◆ Exercise requirements
The required lines are those that contain "unknown"; pull them out of the data and copy them.

**** Extracted data

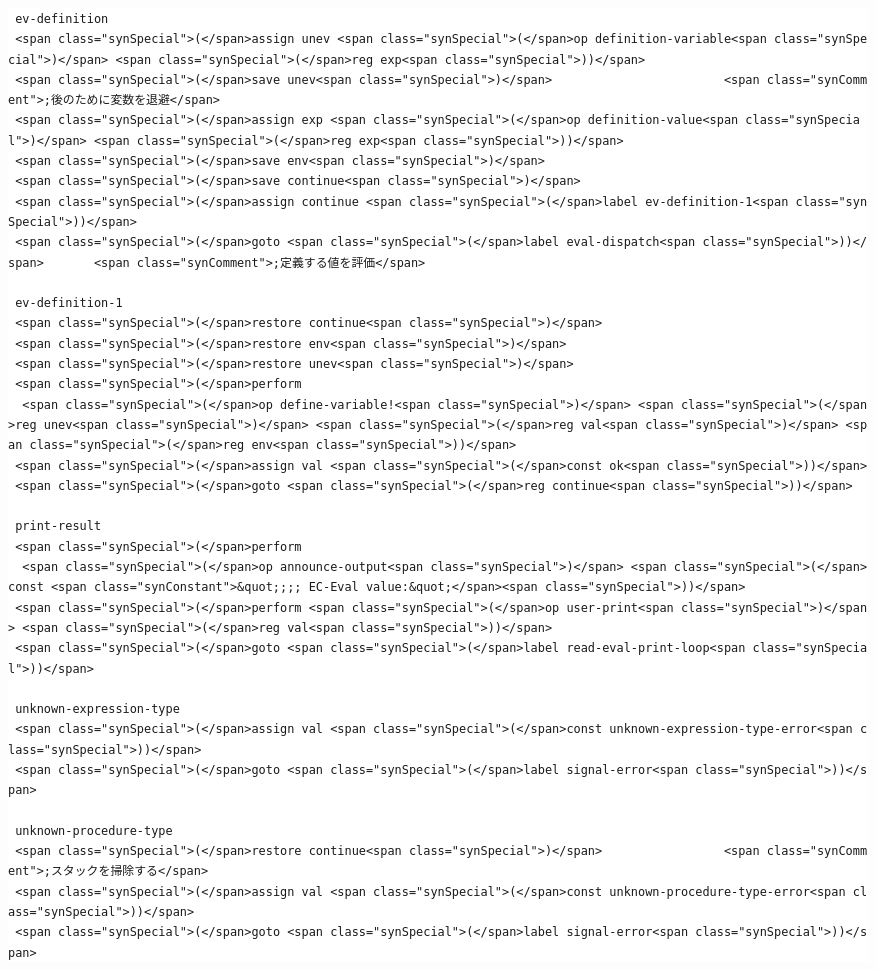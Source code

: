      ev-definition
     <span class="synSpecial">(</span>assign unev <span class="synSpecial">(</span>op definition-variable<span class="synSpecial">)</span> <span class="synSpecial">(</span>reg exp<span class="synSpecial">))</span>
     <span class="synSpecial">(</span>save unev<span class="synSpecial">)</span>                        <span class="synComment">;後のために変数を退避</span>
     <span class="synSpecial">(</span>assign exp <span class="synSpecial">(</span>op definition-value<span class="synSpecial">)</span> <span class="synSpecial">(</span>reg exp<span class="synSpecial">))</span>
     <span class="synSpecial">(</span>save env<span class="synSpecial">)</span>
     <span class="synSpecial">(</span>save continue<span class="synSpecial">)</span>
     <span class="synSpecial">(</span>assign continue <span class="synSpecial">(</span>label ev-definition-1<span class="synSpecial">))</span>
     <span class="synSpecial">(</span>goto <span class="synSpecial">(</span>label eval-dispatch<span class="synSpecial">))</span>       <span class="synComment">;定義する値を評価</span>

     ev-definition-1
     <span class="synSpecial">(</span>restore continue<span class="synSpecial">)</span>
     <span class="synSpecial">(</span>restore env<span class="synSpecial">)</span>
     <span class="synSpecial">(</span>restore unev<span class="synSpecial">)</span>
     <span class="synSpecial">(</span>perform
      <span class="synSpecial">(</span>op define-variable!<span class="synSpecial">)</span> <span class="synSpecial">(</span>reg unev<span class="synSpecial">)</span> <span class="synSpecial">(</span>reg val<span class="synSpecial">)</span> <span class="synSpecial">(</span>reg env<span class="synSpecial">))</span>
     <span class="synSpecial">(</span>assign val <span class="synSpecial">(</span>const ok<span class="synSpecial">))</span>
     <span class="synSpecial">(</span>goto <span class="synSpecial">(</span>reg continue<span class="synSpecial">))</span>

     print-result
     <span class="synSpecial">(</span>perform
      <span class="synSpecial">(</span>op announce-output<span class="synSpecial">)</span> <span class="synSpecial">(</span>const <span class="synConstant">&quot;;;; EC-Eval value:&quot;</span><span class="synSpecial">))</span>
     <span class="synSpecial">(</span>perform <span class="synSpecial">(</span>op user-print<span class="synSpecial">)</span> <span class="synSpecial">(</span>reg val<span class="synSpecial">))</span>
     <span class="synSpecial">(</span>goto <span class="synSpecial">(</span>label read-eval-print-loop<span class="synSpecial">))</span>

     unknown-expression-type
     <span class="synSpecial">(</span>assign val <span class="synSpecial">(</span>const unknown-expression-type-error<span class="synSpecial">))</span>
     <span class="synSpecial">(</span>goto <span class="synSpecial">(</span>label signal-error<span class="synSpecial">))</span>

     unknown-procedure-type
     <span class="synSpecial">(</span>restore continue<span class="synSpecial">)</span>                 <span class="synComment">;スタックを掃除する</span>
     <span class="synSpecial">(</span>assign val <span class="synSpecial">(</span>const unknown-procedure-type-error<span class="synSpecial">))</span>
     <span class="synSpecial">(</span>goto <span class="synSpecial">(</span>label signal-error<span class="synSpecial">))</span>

********
**** Extracted data

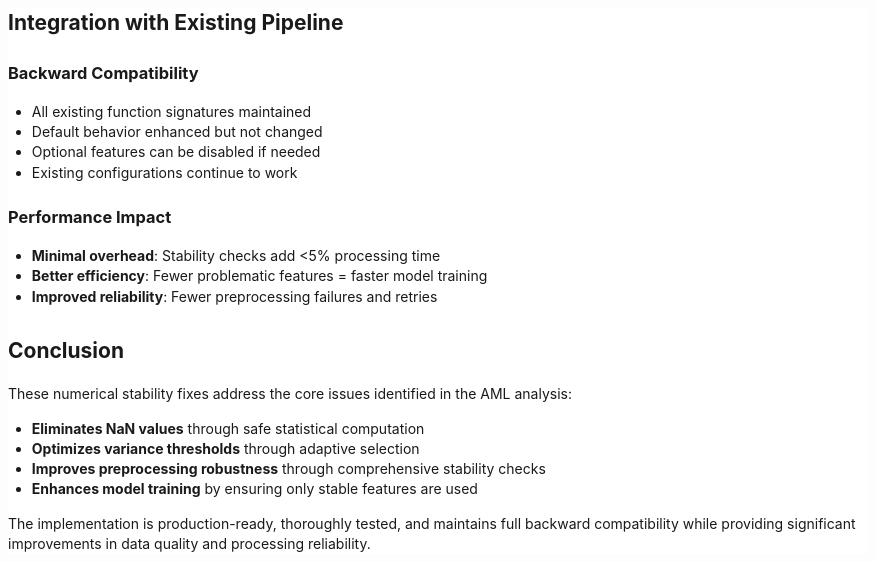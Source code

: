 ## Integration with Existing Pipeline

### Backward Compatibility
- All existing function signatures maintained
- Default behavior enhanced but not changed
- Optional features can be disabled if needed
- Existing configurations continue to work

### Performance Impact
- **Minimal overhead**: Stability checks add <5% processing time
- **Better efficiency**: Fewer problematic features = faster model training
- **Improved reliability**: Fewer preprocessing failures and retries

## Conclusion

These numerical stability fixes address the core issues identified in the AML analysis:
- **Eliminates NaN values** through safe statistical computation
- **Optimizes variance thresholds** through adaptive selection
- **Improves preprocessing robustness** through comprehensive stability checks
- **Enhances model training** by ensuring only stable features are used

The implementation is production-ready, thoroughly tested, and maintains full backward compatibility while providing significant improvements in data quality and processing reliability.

********

◆ Answer to the exercise
     unknown-expression-type
     <span class="synSpecial">(</span>assign val <span class="synSpecial">(</span>const unknown-expression-type-error<span class="synSpecial">))</span>
     unknown-procedure-type
     <span class="synSpecial">(</span>assign val <span class="synSpecial">(</span>const unknown-procedure-type-error<span class="synSpecial">))</span>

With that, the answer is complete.